Nearly nine out of 10 Scottish citizens believe the internet of things (IoT) and smart technologies will improve healthcare, according to new research commissioned by Capita on behalf of the Scottish Wide Area Network (SWAN).
It showed 88% of 2,000 people questioned agreed with the proposition, while 84% said digital access to healthcare – through channels such as video appointments and online chats – is important to where they choose to live.
Other findings include that 47% would use a video link to contact a healthcare professional, 43% an online chat portal, 20% a virtual reality nurse or doctor, and 17% a smart assistant or speaker. All of these were more popular among 18-34 year-olds than older age groups.
This reflects Scotland’s geography and dispersed population, which provide obstacles to face-to-face healthcare for much of the population.
Alan Whiteside, innovation consultant at NHS Highland, commented: “Through IoT and smart devices, we can identify deterioration in health earlier which helps shift healthcare delivery from being infrequent and reactive to frequent and preventative.

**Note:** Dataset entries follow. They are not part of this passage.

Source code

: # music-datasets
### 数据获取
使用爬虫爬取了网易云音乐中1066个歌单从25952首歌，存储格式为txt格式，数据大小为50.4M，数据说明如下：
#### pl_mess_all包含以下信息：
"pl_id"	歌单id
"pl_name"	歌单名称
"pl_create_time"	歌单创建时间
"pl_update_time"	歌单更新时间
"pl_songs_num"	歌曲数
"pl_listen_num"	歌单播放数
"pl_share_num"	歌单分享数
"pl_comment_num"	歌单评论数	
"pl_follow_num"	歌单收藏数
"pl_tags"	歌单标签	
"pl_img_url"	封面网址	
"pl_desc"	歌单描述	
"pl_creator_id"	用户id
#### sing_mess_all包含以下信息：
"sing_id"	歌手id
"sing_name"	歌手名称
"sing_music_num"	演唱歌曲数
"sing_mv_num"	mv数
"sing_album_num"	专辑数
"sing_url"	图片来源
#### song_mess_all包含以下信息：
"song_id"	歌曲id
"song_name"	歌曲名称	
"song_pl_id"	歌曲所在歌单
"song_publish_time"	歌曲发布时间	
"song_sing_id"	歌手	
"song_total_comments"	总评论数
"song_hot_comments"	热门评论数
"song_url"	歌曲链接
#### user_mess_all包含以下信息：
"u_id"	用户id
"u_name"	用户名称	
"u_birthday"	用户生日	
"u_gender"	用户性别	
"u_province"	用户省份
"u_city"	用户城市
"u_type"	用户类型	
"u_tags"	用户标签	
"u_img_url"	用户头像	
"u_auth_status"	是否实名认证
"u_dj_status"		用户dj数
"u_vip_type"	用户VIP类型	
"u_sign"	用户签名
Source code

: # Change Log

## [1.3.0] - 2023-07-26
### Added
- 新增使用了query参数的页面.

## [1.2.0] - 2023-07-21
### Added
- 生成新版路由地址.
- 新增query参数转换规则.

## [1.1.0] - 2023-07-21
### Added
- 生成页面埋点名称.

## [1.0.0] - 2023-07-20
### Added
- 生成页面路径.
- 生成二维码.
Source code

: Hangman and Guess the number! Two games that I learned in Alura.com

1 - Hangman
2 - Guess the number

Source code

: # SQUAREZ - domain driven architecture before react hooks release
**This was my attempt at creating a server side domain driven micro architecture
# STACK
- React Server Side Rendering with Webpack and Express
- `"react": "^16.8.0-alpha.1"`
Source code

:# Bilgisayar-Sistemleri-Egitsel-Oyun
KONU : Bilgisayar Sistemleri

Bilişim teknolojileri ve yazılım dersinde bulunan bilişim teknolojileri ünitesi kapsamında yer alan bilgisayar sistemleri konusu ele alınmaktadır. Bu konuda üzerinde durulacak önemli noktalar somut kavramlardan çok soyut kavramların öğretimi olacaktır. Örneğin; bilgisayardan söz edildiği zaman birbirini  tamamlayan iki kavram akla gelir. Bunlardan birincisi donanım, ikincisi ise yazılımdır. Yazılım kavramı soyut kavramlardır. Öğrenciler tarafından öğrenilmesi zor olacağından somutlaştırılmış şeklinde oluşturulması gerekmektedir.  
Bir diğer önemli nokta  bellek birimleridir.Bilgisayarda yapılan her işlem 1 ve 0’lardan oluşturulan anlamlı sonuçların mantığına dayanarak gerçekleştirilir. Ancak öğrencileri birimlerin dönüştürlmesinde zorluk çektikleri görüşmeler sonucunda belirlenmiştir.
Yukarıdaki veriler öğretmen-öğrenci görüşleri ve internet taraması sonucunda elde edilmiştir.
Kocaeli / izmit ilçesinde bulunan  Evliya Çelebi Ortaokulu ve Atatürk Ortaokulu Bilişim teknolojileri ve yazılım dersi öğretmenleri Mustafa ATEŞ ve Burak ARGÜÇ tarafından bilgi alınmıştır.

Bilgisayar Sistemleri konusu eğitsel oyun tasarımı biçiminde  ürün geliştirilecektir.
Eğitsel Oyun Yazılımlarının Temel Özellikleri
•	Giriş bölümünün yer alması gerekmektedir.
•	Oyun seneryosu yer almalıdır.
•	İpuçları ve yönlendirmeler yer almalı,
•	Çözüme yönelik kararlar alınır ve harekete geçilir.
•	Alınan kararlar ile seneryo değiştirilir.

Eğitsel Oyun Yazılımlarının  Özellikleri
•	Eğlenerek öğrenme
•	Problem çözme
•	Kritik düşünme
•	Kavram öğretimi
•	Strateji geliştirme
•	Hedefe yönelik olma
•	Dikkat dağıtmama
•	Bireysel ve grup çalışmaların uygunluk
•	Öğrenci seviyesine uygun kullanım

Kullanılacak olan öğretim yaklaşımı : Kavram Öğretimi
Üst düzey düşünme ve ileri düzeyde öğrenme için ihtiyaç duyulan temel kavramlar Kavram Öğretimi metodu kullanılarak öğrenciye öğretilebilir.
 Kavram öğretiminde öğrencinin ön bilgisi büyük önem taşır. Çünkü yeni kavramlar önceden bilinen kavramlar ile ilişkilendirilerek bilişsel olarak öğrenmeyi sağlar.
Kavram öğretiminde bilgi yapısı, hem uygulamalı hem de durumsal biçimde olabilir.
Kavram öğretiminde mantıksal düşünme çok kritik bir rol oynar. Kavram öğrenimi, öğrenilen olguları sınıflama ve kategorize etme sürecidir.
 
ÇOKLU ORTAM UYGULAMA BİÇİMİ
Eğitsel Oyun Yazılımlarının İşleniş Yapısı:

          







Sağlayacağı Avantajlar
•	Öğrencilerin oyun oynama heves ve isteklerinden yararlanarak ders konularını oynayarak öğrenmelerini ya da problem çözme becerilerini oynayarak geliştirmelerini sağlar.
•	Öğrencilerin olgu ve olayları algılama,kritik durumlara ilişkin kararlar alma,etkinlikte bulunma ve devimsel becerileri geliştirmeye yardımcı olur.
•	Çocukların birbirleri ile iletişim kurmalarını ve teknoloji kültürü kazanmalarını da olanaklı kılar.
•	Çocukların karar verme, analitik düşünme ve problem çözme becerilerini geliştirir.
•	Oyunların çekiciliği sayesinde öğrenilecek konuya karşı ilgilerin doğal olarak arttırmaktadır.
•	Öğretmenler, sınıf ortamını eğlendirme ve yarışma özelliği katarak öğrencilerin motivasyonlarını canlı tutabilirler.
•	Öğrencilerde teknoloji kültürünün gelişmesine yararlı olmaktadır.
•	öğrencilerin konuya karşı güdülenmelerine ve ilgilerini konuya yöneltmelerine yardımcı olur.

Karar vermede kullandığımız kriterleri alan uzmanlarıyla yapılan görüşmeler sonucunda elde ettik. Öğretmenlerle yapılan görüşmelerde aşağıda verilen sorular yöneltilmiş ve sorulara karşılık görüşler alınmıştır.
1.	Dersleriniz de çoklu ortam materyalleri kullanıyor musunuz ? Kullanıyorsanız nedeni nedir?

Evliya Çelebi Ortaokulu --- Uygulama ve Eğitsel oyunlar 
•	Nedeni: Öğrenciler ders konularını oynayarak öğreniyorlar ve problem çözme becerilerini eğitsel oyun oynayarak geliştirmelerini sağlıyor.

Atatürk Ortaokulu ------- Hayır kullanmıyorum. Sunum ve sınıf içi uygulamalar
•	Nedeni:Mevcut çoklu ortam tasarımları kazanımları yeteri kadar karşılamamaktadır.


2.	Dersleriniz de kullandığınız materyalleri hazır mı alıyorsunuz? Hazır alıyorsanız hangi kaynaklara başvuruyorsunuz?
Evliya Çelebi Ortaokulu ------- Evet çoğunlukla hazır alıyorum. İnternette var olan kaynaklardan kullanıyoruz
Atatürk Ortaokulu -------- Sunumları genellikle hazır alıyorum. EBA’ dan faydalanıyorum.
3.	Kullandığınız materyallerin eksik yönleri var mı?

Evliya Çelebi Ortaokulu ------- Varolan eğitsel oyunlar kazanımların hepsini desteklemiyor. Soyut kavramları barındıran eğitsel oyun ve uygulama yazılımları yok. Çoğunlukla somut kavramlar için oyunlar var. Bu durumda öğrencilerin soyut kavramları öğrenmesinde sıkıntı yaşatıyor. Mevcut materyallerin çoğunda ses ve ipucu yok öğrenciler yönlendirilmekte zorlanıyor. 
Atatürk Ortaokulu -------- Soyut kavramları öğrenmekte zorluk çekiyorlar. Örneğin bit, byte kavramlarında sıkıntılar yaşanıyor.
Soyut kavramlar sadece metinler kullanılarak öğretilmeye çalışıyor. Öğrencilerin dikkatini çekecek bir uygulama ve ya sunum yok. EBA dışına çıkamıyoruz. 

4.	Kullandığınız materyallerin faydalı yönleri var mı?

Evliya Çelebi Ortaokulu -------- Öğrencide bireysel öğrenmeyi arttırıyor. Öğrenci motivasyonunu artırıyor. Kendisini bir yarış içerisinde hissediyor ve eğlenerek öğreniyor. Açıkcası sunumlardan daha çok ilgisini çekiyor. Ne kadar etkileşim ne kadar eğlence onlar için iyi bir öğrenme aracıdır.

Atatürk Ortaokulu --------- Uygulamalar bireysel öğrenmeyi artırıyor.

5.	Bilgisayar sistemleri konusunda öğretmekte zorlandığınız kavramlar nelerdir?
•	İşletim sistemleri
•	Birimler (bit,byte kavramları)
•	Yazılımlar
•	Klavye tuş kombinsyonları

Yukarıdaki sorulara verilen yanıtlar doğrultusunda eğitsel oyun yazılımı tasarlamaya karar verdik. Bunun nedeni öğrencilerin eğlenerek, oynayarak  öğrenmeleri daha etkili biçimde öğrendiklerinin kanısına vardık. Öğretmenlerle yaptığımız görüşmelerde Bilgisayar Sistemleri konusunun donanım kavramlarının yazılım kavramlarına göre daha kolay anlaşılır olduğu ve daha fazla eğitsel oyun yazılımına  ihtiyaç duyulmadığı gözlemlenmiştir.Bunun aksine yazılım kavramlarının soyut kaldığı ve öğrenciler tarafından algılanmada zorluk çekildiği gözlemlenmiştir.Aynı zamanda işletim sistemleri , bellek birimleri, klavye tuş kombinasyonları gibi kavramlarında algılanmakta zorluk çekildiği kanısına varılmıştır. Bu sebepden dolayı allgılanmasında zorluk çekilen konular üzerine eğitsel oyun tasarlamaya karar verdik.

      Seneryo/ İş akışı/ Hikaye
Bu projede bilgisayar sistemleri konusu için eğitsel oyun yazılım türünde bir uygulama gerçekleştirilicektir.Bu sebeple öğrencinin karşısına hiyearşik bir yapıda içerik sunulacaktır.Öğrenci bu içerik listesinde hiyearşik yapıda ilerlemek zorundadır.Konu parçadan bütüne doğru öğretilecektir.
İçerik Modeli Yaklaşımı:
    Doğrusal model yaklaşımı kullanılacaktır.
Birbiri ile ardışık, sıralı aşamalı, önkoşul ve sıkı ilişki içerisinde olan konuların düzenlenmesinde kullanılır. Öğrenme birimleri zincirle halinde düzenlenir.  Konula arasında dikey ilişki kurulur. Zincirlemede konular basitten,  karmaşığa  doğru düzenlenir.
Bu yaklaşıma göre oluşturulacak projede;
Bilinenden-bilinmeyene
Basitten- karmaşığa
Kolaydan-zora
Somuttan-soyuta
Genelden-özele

“As technology continues to develop, we have a great opportunity to develop disruptive healthcare services in the Highlands that could also help enhance healthcare in other regions of Scotland.”
SWAN, implemented by the Scottish Government in 2014, is providing the potential for increased use of the IoT, with 250 unbundled exchanges and over 7,000km of fibre network. It is run under a long term contract with Capita.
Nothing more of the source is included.